Saturday 19 December 2009

JOHN CAGE – Sculptures Musicales / Twenty-Six With Twenty-Nine / Twenty-Six With Twenty-Eight And Twenty-Nine / Eighty

OgreOgress

The label from Grand Rapids, Michigan presents the latest superb collection of previously unrecorded John Cage compositions, their rendition graced by the customary commitment and technical mastery of violinist Christina Fong and percussionist Glenn Freeman (here doubling on bowed piano). Other instrumental entities involved in these recordings are Prague Winds and The Chance Operations Collective Of Kalamazoo, cellist Karen Krummel and bassist Michael Crawford.

“Sculptures Musicales”, originally destined to Merce Cunningham’s choreography “Inventions” and inspired by Marcel Duchamp’s suggestion, is a disquieting piece where silence and relatively authoritative, factory-smelling drones interspersed with essential percussive fragments are intertwined, a little bit in the David Jackman/Organum mode but with less godly rage. Lots of metallic resonances and a few violent amassments, static clangour from two/three different points, then extensive periods of complete hush. Remarkable, however not as imposing as the subsequent “Twenty-Six With Twenty-Nine” and “Twenty-Six With Twenty-Eight And Twenty Nine”, perhaps the closest that Cage has ever sounded to Phill Niblock in his creative life. If possible, these tracks are even more distressing than the sonic automations, the accumulations of clusters and timbres pushing the overall sonority on the edge of disintegration, never letting the tension go.
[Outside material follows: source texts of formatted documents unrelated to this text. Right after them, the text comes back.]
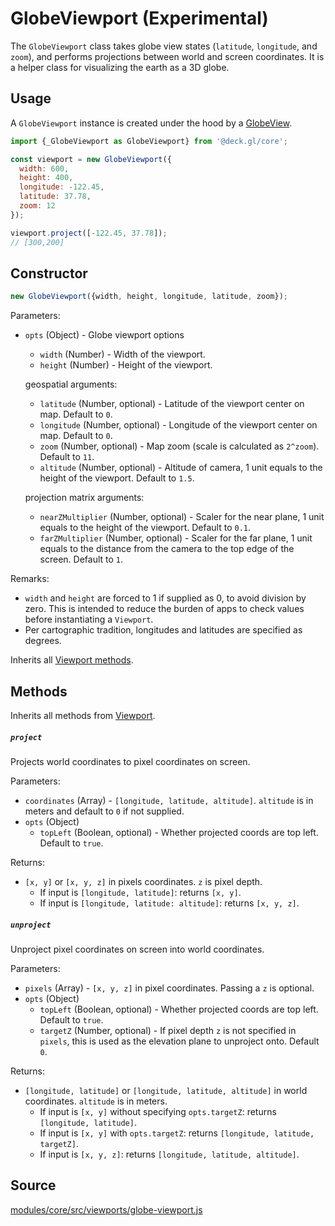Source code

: # GlobeViewport (Experimental)

The `GlobeViewport` class takes globe view states (`latitude`, `longitude`, and `zoom`), and performs projections between world and screen coordinates. It is a helper class for visualizing the earth as a 3D globe.

## Usage

A `GlobeViewport` instance is created under the hood by a [GlobeView](/docs/api-reference/core/globe-view.md).

```js
import {_GlobeViewport as GlobeViewport} from '@deck.gl/core';

const viewport = new GlobeViewport({
  width: 600,
  height: 400,
  longitude: -122.45,
  latitude: 37.78,
  zoom: 12
});

viewport.project([-122.45, 37.78]);
// [300,200]
```


## Constructor

```js
new GlobeViewport({width, height, longitude, latitude, zoom});
```

Parameters:

* `opts` (Object) - Globe viewport options

  + `width` (Number) - Width of the viewport.
  + `height` (Number) - Height of the viewport.

  geospatial arguments:

  + `latitude` (Number, optional) - Latitude of the viewport center on map. Default to `0`.
  + `longitude` (Number, optional) - Longitude of the viewport center on map. Default to `0`.
  + `zoom` (Number, optional) - Map zoom (scale is calculated as `2^zoom`). Default to `11`.
  + `altitude` (Number, optional) - Altitude of camera, 1 unit equals to the height of the viewport. Default to `1.5`.

  projection matrix arguments:

  + `nearZMultiplier` (Number, optional) - Scaler for the near plane, 1 unit equals to the height of the viewport. Default to `0.1`.
  + `farZMultiplier` (Number, optional) - Scaler for the far plane, 1 unit equals to the distance from the camera to the top edge of the screen. Default to `1`.

Remarks:

* `width` and `height` are forced to 1 if supplied as 0, to avoid division by zero. This is intended to reduce the burden of apps to check values before instantiating a `Viewport`.
*  Per cartographic tradition, longitudes and latitudes are specified as degrees.

Inherits all [Viewport methods](/docs/api-reference/core/viewport.md#methods).

## Methods

Inherits all methods from [Viewport](/docs/api-reference/core/viewport.md).

##### `project`

Projects world coordinates to pixel coordinates on screen.

Parameters:

* `coordinates` (Array) - `[longitude, latitude, altitude]`. `altitude` is in meters and default to `0` if not supplied.
* `opts` (Object)
  + `topLeft` (Boolean, optional) - Whether projected coords are top left. Default to `true`.

Returns:

* `[x, y]` or `[x, y, z]` in pixels coordinates. `z` is pixel depth.
  + If input is `[longitude, latitude]`: returns `[x, y]`.
  + If input is `[longitude, latitude: altitude]`: returns `[x, y, z]`.


##### `unproject`

Unproject pixel coordinates on screen into world coordinates.

Parameters:

* `pixels` (Array) - `[x, y, z]` in pixel coordinates. Passing a `z` is optional.
* `opts` (Object)
  + `topLeft` (Boolean, optional) - Whether projected coords are top left. Default to `true`.
  + `targetZ` (Number, optional) - If pixel depth `z` is not specified in `pixels`, this is used as the elevation plane to unproject onto. Default `0`.

Returns:

* `[longitude, latitude]` or `[longitude, latitude, altitude]` in world coordinates. `altitude` is in meters.
  + If input is `[x, y]` without specifying `opts.targetZ`: returns `[longitude, latitude]`.
  + If input is `[x, y]` with `opts.targetZ`: returns `[longitude, latitude, targetZ]`.
  + If input is `[x, y, z]`: returns `[longitude, latitude, altitude]`.


## Source

[modules/core/src/viewports/globe-viewport.js](https://github.com/visgl/deck.gl/blob/master/modules/core/src/viewports/globe-viewport.js)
Music that moves endlessly without actually changing its timbral complexion; shifts that, although clearly perceived, let us helpless in our tentative quest for a categorization overcoming the rudimentary concept of “dissonant mass” (it remains to be seen for whom this is “dissonant”, as your reporter finds such a kind of inert inharmoniousness quite blissful).
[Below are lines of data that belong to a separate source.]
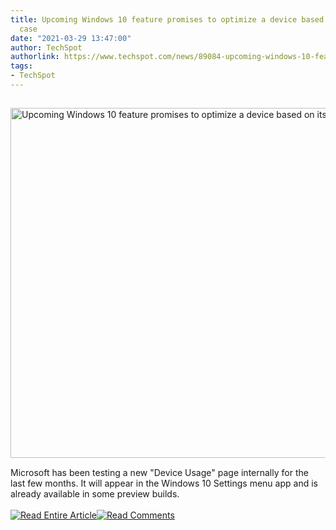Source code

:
 ```yaml
---
title: Upcoming Windows 10 feature promises to optimize a device based on its use
  case
date: "2021-03-29 13:47:00"
author: TechSpot
authorlink: https://www.techspot.com/news/89084-upcoming-windows-10-feature-promises-optimize-device-based.html
tags:
- TechSpot
---
```

<a href="https://www.techspot.com/news/89084-upcoming-windows-10-feature-promises-optimize-device-based.html" target="_blank"><img src="https://static.techspot.com/images2/news/ts3_thumbs/2020/07/2020-07-01-ts3_thumbs-24e.jpg" width="800" height="560" style="padding: 15px 0" title="Upcoming Windows 10 feature promises to optimize a device based on its use case" /></a><br />Microsoft has been testing a new "Device Usage" page internally for the last few months. It will appear in the Windows 10 Settings menu app and is already available in some preview builds.<br /><br /><a href="https://www.techspot.com/news/89084-upcoming-windows-10-feature-promises-optimize-device-based.html"><img src="https://static.techspot.com/images/rss/rss_buttons_01.png" border="0" alt="Read Entire Article" /></a><a href="https://www.techspot.com/news/89084-upcoming-windows-10-feature-promises-optimize-device-based.html#comments"><img src="https://static.techspot.com/images/rss/rss_buttons_02.png" border="0" alt="Read Comments" /></a><br /><br />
In a way, “Eighty” fuses the preceding conceptions, presenting again a reciprocation of absolute quietness and (this time) rather undernourished accretions of adjacent pitches characterized by a larger use of somewhat stressed unisons. It’s another striking example of the most interesting material written by this composer, which OgreOgress has the unquestionable merit of releasing and making snoopier people aware of. In fact, this stuff goes well beyond the commonplaces often related to Cage and, especially, to the human mushrooms – who have the nerve of defining themselves “artists” - popped up from the damp ground under his shadow. An abundant half of these scores sound almost intimidating: a usually invisible trait of this man which is much refreshing to these ears.